I'll add a couple thoughts directly.  There are ways to get really excellent hw-precise timing sync between your AO and AI tasks.  But it might be overkill and kinda overwhelming if you're new to DAQ devices.  First I'll outline the hardware method:


1. This would be simpler with a newer X-series device that directly supports retriggerable finite AI tasks.  With your M-series device, you'll need to use an indirect method with one of your counters as illustrated here.   A little more thorough info can be found here (and you may want to download the legacy examples from the link).


2. The concept will work like this: the AO sample clock will pulse every 100 msec.  This clock will be used to keep re-triggering a finite analog acquisition that captures 5000 samples in less than 100 msec.  Let's aim for 50 msec, corresponding to a sample rate of 100 kHz.


3.  Each sample gives you an A/D conversion result for all the channels in your AI task.  You'll have 3 -- ai0, ai1, and one more channel to measure the ao signal.  You have two options for that.  One is to physically wire from your ao terminal to ai2.  Another is to designate a special "internal channel" that's kinda hidden away by default.

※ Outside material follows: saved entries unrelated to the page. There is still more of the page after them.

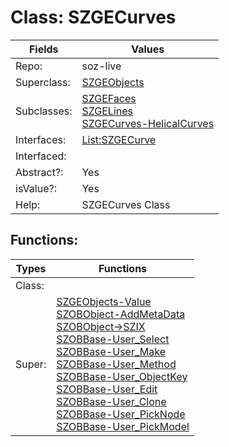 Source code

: 
# Class:	SZGECurves

| Fields | Values |
| --------- | --------- |
| Repo: | soz-live |
| Superclass: | [SZGEObjects](SZGEObjects.html) |
| Subclasses: | [SZGEFaces](SZGEFaces.html) <br> [SZGELines](SZGELines.html) <br> [SZGECurves-HelicalCurves](SZGECurves-HelicalCurves.html) |
| Interfaces: | [List:SZGECurve](List:SZGECurve.html) |
| Interfaced: |  |
| Abstract?: | Yes |
| isValue?: | Yes |
| Help: | SZGECurves Class |


## Functions:

| Types | Functions |
| --------- | --------- |
| Class: |  |
| Super: | [SZGEObjects-Value](SZGEObjects.html) <br> [SZOBObject-AddMetaData](SZOBObject.html) <br> [SZOBObject->SZIX](SZOBObject.html) <br> [SZOBBase-User_Select](SZOBBase.html) <br> [SZOBBase-User_Make](SZOBBase.html) <br> [SZOBBase-User_Method](SZOBBase.html) <br> [SZOBBase-User_ObjectKey](SZOBBase.html) <br> [SZOBBase-User_Edit](SZOBBase.html) <br> [SZOBBase-User_Clone](SZOBBase.html) <br> [SZOBBase-User_PickNode](SZOBBase.html) <br> [SZOBBase-User_PickModel](SZOBBase.html) |


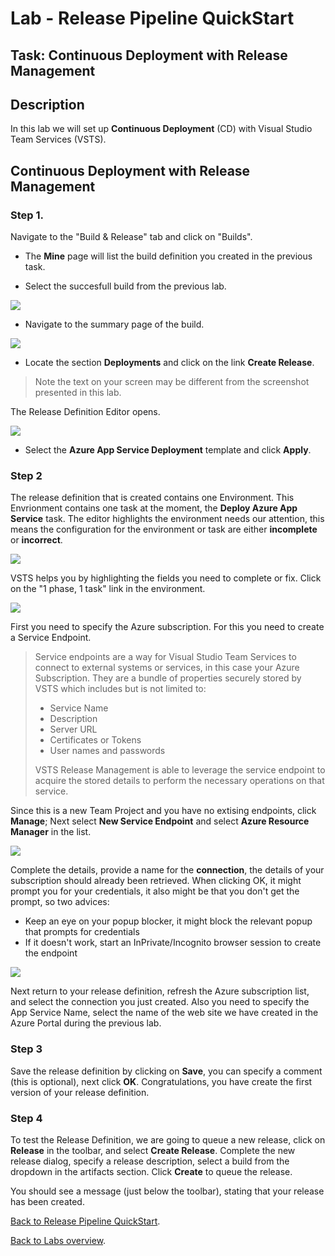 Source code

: ﻿Lab - Release Pipeline QuickStart
====================================================================================

## Task: Continuous Deployment with Release Management


## Description
In this lab we will set up **Continuous Deployment** (CD) with Visual Studio Team Services (VSTS). 

## Continuous Deployment with Release Management

### Step 1.

Navigate to the "Build & Release" tab and click on "Builds".
 
* The **Mine** page will list the build definition you created in the previous task. 

* Select the succesfull build from the previous lab.

![](<media/SelectSuccesfullBuild.png>)

* Navigate to the summary page of the build. 

![](<media/BuildSummaryPage.png>)

* Locate the section **Deployments** and click on the link **Create Release**. 
> Note the text on your screen may be different from the screenshot presented in this lab.

The Release Definition Editor opens.

![](<media/CreateReleaseDefinitionSelectTemplate.png>)

* Select the **Azure App Service Deployment** template and click **Apply**. 

### Step 2

The release definition that is created contains one Environment. 
This Envrionment contains one task at the moment, the **Deploy Azure App Service** task.
The editor highlights the environment needs our attention, this means the configuration for the environment or task are either **incomplete** or **incorrect**. 

![](<media/NewReleaseDefinitionWithErrors.png>)

VSTS helps you by highlighting the fields you need to complete or fix.
Click on the "1 phase, 1 task" link in the environment.

![](<media/NewReleaseDefinitionErrors.png>)


First you need to specify the Azure subscription. For this you need to create a Service Endpoint. 

> Service endpoints are a way for Visual Studio Team Services to connect to external systems or services, in this case your Azure Subscription. 
They are a bundle of properties securely stored by VSTS which includes but is not limited to:
>- Service Name
>- Description
>- Server URL
>- Certificates or Tokens
>- User names and passwords
>
> VSTS Release Management is able to leverage the service endpoint to acquire the stored details to perform the necessary operations on that service. 

Since this is a new Team Project and you have no extising endpoints, click **Manage**;
Next select **New Service Endpoint** and select **Azure Resource Manager** in the list. 

![](<media/NewServiceEndpoint.png>)

Complete the details, provide a name for the **connection**, the details of your subscription should already been retrieved. 
When clicking OK, it might prompt you for your credentials, it also might be that you don't get the prompt, so two advices:
* Keep an eye on your popup blocker, it might block the relevant popup that prompts for credentials
* If it doesn't work, start an InPrivate/Incognito browser session to create the endpoint

![](<media/AddARMServiceEndpoint.png>)

Next return to your release definition, refresh the Azure subscription list, and select the connection you just created.
Also you need to specify the App Service Name, select the name of the web site we have created in the Azure Portal during the previous lab. 

### Step 3

Save the release definition by clicking on **Save**, you can specify a comment (this is optional), next click **OK**.
Congratulations, you have create the first version of your release definition. 

### Step 4

To test the Release Definition, we are going to queue a new release, click on **Release** in the toolbar, and select **Create Release**. 
Complete the new release dialog, specify a release description, select a build from the dropdown in the artifacts section. 
Click **Create** to queue the release.

You should see a message (just below the toolbar), stating that your release has been created.

[Back to Release Pipeline QuickStart](./LabDescription.md).

[Back to Labs overview](../../Readme.md).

    Go to your GUI control for designating your DAQmx channels for your AI task.  Right-click and choose "I/O Name Filtering...".  Then check the box to include Internal Channels.  Now you can see and select one with a name like "_ao0_vs_aognd".   There's a chance this internal channel will carry less noise & interference compared to the signal that has to travel out into the cruel real world.  Of course, you may *prefer* to capture that real-world signal anyway since that's what you're sending to your other equipment.



On the OTHER hand, maybe your timing and sync needs are less demanding and you'd be fine with much simpler approach based on software timing and software re-acquiring.  Here's how *that* would go:


- The AO task becomes software-timed with no config call to DAQmx Timing.

- You make a software loop that starts every 100 msec.  (I'd use the "Wait Until Next ms Multiple" function that looks like a metronome.)   Establish dataflow to make sure the wait executes before your DAQmx functions (or after, either can work).

- Call DAQmx Write with the next single AO value.

- Then immediately start your finite AI acquisition task.  Read all the data and stop it again.  

- The data should be sent off to a separate loop using a producer / consumer technique based on a queue or channel wire.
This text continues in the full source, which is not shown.